Second, Trumark Urban found that selling unfinished units didn’t necessarily mean offering them at a lower price-per-square-foot rate than comparable finished units in similar locations. For instance, in Manhattan, where most of their market research was based, Mr. Hearing saw interesting examples where a finished, luxury penthouse—either new or resale—would sell for a similar amount to an unfinished shell penthouse.
“This would be surprising in the context of a normal condo,” he said, in which the finished product would likely be worth more. “But if someone isn’t putting any value on the finishes, because they plan on ripping them out to do their own thing,” this isn’t the case, he said.
Finally, Mr. Hearing said, they discovered that some people who were interested in these units didn’t want to undertake a massive renovation. In these cases, it was beneficial to offer an option in which they could come in and pick out the specific finishes—like you might if you purchased an Italian sports car—and return six months later to move in when the property was ready.
To address these findings, Trumark Urban included the option for a white glove buildout concierge program at its The Pacific development in San Francisco, which originally featured eight “warm shell” properties—three of which remain available, offered for $6.495 million, $9.95 million and $13.85 million.
The development company also recently offered two unfinished, now-sold penthouse units in its downtown Los Angeles Ten50 project. And the company isn’t the only one selling such units. “Warm shell” properties are common and have been around for decades in prime cities, such as New York and Miami, where high-net-worth individuals often buy, experts say.
“They’re popular because everyone has different tastes, and wants to express their individuality—especially at the high end of the market,” said Miami-based developer Gil Dezer of Dezer Development, who’s offered only designer-ready, unfinished units in his Porsche Design Tower and Residences by Armani/Casa projects in Sunny Isles Beach.
“We figure there’s no sense in installing an expensive cream marble that someone rips out because they want dark marble,” he said. “The market likes it this way.”
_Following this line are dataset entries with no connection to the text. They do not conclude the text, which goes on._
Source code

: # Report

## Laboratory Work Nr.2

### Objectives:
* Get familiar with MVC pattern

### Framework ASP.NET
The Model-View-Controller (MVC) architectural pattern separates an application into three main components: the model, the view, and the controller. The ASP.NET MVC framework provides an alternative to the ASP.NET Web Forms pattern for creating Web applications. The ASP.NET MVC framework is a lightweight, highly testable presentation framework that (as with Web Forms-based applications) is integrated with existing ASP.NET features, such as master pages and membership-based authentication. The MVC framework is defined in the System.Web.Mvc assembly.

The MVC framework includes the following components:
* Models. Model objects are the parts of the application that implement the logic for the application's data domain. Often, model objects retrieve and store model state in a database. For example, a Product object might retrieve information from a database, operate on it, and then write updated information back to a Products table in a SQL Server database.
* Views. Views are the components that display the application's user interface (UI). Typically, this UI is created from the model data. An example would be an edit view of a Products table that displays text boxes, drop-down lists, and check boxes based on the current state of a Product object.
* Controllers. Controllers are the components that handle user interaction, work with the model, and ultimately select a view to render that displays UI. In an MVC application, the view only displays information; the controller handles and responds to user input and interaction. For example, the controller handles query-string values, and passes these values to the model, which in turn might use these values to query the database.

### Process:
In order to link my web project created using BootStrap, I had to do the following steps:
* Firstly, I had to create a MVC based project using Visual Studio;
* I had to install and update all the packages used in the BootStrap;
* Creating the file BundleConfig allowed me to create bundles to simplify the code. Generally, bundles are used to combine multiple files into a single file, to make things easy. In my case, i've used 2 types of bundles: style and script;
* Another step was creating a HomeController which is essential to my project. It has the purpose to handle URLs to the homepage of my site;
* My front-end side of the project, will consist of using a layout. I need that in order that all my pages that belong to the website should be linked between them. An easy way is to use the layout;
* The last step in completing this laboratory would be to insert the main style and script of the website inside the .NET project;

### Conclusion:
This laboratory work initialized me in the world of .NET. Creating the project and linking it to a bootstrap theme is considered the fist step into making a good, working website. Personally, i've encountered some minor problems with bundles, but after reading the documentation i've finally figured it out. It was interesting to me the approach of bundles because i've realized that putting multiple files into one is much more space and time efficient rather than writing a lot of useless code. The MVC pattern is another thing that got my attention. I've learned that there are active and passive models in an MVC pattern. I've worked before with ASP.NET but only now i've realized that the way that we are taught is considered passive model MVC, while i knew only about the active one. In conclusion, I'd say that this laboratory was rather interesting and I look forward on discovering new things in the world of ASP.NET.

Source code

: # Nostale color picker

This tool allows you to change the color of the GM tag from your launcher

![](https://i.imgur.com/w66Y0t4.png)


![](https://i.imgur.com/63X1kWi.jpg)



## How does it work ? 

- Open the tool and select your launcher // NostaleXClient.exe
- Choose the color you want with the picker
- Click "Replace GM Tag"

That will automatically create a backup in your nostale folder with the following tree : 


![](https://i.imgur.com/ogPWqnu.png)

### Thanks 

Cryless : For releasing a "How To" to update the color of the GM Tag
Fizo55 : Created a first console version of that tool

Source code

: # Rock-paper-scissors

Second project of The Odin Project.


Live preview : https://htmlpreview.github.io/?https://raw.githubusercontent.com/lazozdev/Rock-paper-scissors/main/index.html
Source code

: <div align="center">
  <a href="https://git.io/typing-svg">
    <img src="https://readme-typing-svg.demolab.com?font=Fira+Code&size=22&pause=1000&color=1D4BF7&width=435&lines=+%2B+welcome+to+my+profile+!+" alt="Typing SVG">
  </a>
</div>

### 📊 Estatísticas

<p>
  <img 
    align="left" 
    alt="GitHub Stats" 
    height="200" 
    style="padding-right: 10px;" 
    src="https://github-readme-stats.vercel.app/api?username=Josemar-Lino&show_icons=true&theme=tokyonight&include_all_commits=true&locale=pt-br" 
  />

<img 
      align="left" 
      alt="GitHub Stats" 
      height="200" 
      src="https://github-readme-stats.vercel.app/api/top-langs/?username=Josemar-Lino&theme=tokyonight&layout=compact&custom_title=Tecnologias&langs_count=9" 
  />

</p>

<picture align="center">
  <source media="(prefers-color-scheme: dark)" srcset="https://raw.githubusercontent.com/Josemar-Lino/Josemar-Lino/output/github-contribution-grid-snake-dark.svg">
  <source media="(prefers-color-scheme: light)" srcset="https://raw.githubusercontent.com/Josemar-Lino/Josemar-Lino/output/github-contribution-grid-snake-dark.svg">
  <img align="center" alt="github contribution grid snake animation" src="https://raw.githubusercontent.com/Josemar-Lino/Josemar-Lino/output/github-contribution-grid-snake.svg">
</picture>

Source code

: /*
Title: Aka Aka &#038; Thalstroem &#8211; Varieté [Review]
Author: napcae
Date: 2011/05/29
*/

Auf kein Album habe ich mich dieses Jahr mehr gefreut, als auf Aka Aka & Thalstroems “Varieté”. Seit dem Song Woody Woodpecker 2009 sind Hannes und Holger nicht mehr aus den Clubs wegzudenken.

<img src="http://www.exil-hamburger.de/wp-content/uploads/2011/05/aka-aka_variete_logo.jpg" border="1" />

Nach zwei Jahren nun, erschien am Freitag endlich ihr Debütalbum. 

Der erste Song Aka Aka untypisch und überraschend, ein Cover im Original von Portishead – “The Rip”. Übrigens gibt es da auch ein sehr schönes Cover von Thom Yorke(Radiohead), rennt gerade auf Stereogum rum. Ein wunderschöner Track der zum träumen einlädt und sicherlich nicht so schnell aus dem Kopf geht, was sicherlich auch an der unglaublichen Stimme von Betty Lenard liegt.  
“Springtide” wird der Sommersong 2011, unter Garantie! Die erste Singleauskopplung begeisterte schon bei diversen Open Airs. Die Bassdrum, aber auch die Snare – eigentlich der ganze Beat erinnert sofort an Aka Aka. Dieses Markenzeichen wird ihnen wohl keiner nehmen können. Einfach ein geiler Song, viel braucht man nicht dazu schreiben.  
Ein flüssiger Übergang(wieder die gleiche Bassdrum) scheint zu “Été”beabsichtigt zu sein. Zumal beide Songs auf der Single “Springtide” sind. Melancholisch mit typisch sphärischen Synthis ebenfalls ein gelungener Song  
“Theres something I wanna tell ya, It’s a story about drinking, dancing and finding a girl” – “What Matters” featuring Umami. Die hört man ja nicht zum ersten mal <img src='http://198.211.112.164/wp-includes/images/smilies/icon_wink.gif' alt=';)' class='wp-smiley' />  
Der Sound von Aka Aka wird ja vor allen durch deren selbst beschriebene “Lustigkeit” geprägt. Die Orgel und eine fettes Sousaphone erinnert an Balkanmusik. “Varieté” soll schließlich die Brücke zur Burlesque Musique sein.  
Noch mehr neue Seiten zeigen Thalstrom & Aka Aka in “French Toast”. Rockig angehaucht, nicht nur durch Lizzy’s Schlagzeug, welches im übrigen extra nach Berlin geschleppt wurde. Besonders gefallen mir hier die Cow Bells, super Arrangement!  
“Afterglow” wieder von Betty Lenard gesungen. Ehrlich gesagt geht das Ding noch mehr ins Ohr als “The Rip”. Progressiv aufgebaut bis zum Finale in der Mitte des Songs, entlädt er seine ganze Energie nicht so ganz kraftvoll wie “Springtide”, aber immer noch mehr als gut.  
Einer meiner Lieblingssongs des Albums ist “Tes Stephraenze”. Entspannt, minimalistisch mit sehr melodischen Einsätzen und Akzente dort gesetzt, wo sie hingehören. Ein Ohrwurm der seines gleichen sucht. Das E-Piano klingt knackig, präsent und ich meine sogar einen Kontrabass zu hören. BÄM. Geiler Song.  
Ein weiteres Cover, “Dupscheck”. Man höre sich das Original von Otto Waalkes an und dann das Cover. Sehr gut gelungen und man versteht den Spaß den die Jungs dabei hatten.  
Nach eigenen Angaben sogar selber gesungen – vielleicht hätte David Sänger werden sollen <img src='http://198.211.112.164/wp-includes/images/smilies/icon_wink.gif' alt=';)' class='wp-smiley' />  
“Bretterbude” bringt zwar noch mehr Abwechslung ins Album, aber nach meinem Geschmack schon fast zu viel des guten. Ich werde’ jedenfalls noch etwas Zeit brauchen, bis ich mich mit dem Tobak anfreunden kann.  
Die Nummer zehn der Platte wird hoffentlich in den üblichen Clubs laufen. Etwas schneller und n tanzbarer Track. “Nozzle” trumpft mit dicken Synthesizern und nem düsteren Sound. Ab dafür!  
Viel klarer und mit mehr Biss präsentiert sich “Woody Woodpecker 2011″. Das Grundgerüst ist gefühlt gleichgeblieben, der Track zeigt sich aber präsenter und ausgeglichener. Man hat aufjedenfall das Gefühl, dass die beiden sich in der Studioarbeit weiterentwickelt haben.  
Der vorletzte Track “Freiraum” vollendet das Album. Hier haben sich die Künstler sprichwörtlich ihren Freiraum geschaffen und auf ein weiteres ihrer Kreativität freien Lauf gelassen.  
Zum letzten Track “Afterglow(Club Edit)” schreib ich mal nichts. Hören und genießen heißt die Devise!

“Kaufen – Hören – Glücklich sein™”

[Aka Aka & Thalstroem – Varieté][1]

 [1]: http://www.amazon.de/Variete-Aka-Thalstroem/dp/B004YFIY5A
Because unfinished units require a significant amount of money and time to get right, experts say they’re most often purchased by end users as a primary or secondary residence. “This tends to be a home that the buyer has a significant emotional investment in,” said Garrett Frakes, managing partner of Polaris Pacific, the San Francisco-based company that handles sales and marketing for The Pacific. “Warm shells” are also most often delivered on penthouse floors, where units are 2,500 to 4,500 square feet or larger, Mr. Frakes said, noting that on lower floors and in smaller, less expensive units, people want something that is finished and move-in ready.